START Provided entries

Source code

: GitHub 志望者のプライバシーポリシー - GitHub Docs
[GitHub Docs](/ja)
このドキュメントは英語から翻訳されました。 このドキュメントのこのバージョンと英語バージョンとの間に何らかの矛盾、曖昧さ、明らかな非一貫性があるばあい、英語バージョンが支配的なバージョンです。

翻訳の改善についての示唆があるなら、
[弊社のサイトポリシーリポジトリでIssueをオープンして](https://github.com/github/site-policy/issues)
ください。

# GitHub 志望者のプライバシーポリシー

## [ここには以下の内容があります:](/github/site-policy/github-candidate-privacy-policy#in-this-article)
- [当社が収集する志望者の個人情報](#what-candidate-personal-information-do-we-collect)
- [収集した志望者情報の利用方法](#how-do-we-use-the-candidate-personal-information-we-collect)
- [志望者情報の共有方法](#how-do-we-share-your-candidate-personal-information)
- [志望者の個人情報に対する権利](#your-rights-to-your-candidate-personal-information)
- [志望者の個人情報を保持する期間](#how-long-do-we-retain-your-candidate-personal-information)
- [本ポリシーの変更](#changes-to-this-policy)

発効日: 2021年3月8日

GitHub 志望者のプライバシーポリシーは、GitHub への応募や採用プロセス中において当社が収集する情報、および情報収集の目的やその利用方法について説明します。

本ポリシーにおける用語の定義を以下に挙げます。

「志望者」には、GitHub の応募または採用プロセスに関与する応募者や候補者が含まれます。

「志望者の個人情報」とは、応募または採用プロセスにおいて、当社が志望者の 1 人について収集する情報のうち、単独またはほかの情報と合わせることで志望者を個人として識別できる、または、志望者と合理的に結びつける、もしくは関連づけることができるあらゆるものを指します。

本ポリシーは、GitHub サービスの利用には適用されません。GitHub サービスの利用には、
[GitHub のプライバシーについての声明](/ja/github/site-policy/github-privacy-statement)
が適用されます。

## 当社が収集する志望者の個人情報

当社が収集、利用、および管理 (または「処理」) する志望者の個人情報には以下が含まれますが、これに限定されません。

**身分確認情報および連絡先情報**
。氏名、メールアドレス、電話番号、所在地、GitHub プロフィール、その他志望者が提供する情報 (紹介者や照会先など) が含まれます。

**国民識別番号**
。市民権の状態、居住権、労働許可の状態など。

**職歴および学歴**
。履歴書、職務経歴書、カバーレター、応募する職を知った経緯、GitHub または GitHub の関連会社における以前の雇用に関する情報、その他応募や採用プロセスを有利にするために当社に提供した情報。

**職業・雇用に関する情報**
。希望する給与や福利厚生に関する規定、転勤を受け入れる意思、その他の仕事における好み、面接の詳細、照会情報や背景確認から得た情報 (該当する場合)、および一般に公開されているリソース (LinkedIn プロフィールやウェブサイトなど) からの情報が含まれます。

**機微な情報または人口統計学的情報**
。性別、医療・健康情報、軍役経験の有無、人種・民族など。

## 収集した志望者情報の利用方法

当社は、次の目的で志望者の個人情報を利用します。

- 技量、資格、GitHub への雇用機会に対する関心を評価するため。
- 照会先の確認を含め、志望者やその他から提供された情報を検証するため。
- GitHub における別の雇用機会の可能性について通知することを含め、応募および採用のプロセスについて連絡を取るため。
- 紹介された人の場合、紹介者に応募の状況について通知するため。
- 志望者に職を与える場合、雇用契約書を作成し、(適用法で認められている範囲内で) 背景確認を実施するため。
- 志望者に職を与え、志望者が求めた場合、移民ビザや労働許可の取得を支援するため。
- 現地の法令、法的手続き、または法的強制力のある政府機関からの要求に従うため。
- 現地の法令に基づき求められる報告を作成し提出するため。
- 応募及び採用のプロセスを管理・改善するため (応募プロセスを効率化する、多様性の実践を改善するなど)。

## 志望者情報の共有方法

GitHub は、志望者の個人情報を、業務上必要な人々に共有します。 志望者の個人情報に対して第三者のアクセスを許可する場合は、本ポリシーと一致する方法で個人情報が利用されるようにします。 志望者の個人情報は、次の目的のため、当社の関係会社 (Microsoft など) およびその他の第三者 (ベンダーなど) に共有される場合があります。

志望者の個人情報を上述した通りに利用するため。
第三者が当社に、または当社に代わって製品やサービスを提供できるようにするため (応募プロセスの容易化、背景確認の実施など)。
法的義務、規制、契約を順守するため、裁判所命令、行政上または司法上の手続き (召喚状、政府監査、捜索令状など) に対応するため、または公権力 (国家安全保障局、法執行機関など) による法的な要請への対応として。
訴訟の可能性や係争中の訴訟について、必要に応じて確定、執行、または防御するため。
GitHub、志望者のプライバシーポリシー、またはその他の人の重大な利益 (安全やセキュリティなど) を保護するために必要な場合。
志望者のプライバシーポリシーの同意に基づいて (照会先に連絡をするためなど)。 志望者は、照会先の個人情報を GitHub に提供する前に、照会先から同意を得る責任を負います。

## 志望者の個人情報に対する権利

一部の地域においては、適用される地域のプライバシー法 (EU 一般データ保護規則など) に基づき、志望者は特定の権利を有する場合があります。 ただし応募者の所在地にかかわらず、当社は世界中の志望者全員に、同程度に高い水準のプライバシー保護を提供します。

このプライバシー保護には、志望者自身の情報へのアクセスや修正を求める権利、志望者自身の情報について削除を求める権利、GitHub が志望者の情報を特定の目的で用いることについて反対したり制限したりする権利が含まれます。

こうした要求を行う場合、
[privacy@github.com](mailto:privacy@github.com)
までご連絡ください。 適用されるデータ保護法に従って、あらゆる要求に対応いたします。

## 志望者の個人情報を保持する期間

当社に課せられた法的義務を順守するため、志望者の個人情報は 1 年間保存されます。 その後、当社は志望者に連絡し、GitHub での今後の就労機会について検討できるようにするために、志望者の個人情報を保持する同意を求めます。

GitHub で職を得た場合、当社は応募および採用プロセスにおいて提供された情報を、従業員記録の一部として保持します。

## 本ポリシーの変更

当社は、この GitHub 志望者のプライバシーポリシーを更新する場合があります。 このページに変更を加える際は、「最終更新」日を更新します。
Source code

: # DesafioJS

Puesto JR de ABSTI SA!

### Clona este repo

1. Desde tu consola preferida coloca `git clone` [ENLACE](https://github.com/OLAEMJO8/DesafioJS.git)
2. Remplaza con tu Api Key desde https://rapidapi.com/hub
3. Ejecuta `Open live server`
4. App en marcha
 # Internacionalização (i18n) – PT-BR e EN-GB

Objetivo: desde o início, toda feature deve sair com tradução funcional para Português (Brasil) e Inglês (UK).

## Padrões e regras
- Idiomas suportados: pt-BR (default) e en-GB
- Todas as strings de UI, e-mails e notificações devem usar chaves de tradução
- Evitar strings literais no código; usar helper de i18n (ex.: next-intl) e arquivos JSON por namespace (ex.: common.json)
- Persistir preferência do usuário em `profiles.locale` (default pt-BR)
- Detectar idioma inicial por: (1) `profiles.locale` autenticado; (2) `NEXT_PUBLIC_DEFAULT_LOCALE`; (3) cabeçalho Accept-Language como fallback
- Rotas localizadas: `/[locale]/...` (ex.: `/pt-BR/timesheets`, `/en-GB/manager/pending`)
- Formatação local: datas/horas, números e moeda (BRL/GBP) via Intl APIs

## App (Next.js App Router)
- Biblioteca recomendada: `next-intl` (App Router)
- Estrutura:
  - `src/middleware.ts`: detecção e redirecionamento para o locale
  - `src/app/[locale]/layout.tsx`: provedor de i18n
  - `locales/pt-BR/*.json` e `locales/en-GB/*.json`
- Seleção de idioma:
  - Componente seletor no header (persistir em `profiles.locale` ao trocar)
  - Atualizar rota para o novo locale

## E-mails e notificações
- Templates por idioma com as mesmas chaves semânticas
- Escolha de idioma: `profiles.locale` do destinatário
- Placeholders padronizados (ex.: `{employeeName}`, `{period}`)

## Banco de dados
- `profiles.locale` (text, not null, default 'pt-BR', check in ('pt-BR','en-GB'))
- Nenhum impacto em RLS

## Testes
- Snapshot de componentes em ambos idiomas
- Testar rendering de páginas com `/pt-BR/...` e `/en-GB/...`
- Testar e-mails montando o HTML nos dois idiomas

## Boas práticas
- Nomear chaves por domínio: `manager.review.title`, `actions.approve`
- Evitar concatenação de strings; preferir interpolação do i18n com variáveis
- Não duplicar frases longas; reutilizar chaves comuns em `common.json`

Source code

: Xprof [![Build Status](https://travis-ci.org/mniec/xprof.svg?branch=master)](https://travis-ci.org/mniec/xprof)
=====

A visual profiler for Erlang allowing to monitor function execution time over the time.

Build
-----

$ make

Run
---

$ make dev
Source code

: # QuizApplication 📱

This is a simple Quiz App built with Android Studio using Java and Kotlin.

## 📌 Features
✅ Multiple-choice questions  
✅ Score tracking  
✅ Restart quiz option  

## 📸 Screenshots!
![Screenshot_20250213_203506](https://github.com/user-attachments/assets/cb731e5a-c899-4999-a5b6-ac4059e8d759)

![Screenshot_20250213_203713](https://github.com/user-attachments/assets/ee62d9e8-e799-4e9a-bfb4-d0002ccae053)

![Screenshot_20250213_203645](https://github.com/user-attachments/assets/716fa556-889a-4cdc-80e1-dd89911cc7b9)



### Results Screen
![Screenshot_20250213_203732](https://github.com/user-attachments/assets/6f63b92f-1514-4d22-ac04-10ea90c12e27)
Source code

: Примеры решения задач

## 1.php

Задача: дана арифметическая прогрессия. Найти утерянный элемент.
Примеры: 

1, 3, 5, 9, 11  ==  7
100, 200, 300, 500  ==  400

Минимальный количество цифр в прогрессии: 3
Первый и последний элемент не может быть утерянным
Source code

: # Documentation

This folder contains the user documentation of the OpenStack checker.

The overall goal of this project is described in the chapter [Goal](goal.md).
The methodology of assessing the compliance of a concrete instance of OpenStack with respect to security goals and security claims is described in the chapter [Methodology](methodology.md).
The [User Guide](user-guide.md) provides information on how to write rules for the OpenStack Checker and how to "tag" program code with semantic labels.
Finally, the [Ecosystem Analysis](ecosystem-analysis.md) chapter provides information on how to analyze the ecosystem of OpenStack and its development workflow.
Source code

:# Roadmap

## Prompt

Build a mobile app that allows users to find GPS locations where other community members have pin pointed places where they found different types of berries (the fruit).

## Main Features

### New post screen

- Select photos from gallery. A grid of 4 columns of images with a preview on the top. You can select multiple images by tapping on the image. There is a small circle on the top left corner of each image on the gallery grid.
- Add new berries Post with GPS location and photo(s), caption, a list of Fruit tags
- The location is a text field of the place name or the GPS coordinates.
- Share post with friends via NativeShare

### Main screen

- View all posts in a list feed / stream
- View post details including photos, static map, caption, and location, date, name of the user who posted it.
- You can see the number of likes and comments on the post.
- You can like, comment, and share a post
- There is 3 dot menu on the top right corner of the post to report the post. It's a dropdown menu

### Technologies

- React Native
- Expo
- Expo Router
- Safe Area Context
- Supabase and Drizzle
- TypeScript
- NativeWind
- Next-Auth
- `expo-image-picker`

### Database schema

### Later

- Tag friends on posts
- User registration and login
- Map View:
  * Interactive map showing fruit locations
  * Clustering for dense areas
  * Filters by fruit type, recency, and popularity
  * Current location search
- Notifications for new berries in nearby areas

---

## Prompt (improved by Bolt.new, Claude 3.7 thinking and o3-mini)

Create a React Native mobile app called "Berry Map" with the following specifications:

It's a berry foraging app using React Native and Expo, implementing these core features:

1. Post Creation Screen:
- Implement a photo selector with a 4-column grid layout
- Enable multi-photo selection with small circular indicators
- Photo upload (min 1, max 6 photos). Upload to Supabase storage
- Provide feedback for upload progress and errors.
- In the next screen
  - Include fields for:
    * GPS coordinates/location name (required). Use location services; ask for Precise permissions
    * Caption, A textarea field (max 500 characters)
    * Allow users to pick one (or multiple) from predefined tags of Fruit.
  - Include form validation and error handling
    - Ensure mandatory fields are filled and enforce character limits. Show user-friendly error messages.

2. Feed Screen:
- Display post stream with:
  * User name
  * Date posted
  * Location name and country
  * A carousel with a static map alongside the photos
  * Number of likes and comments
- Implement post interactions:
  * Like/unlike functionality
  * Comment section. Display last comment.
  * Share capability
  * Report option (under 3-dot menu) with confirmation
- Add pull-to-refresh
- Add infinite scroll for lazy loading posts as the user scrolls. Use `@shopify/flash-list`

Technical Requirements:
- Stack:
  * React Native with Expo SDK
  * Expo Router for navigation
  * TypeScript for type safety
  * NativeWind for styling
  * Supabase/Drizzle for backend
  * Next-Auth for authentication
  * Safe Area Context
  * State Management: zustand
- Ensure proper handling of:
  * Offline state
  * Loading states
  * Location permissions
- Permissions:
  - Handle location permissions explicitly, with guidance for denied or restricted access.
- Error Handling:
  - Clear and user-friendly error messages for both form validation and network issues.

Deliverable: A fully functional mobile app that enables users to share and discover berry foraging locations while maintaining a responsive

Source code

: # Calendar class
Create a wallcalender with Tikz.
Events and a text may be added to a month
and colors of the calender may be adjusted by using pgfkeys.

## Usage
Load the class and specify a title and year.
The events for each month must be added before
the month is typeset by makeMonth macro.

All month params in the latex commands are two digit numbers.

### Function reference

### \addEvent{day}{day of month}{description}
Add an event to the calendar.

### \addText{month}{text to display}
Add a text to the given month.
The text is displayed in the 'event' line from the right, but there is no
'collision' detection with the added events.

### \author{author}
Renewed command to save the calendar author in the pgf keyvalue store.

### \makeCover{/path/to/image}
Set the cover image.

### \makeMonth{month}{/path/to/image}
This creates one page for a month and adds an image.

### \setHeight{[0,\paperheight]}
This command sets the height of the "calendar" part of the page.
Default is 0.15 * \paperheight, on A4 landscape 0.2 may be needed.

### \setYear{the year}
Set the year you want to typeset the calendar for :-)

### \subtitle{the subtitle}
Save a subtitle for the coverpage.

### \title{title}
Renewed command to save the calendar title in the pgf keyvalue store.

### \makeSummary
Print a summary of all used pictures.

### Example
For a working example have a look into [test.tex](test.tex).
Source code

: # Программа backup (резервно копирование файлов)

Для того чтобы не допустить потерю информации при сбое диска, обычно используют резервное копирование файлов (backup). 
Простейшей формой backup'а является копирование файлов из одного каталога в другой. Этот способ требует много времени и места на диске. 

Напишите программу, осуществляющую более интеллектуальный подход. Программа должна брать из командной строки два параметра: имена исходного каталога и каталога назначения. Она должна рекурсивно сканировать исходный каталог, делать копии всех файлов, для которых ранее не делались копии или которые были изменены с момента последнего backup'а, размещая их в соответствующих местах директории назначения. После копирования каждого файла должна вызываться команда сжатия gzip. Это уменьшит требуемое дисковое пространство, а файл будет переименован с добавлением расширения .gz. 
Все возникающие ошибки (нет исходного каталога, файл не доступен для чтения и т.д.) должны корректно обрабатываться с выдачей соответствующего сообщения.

END Provided entries

Your assignment -
With the line holding "または GitHub の関連会社における以前の雇用に関する情報、その他応募や採用プロセスを有利にするために当社に提供した情報。" as the first and the line holding "## 志望者情報の共有方法" as the last, set down that range of the entries above exactly, and nothing else.

Finished exercise -
。履歴書、職務経歴書、カバーレター、応募する職を知った経緯、GitHub または GitHub の関連会社における以前の雇用に関する情報、その他応募や採用プロセスを有利にするために当社に提供した情報。

**職業・雇用に関する情報**
。希望する給与や福利厚生に関する規定、転勤を受け入れる意思、その他の仕事における好み、面接の詳細、照会情報や背景確認から得た情報 (該当する場合)、および一般に公開されているリソース (LinkedIn プロフィールやウェブサイトなど) からの情報が含まれます。

**機微な情報または人口統計学的情報**
。性別、医療・健康情報、軍役経験の有無、人種・民族など。

## 収集した志望者情報の利用方法

当社は、次の目的で志望者の個人情報を利用します。

- 技量、資格、GitHub への雇用機会に対する関心を評価するため。
- 照会先の確認を含め、志望者やその他から提供された情報を検証するため。
- GitHub における別の雇用機会の可能性について通知することを含め、応募および採用のプロセスについて連絡を取るため。
- 紹介された人の場合、紹介者に応募の状況について通知するため。
- 志望者に職を与える場合、雇用契約書を作成し、(適用法で認められている範囲内で) 背景確認を実施するため。
- 志望者に職を与え、志望者が求めた場合、移民ビザや労働許可の取得を支援するため。
- 現地の法令、法的手続き、または法的強制力のある政府機関からの要求に従うため。
- 現地の法令に基づき求められる報告を作成し提出するため。
- 応募及び採用のプロセスを管理・改善するため (応募プロセスを効率化する、多様性の実践を改善するなど)。

## 志望者情報の共有方法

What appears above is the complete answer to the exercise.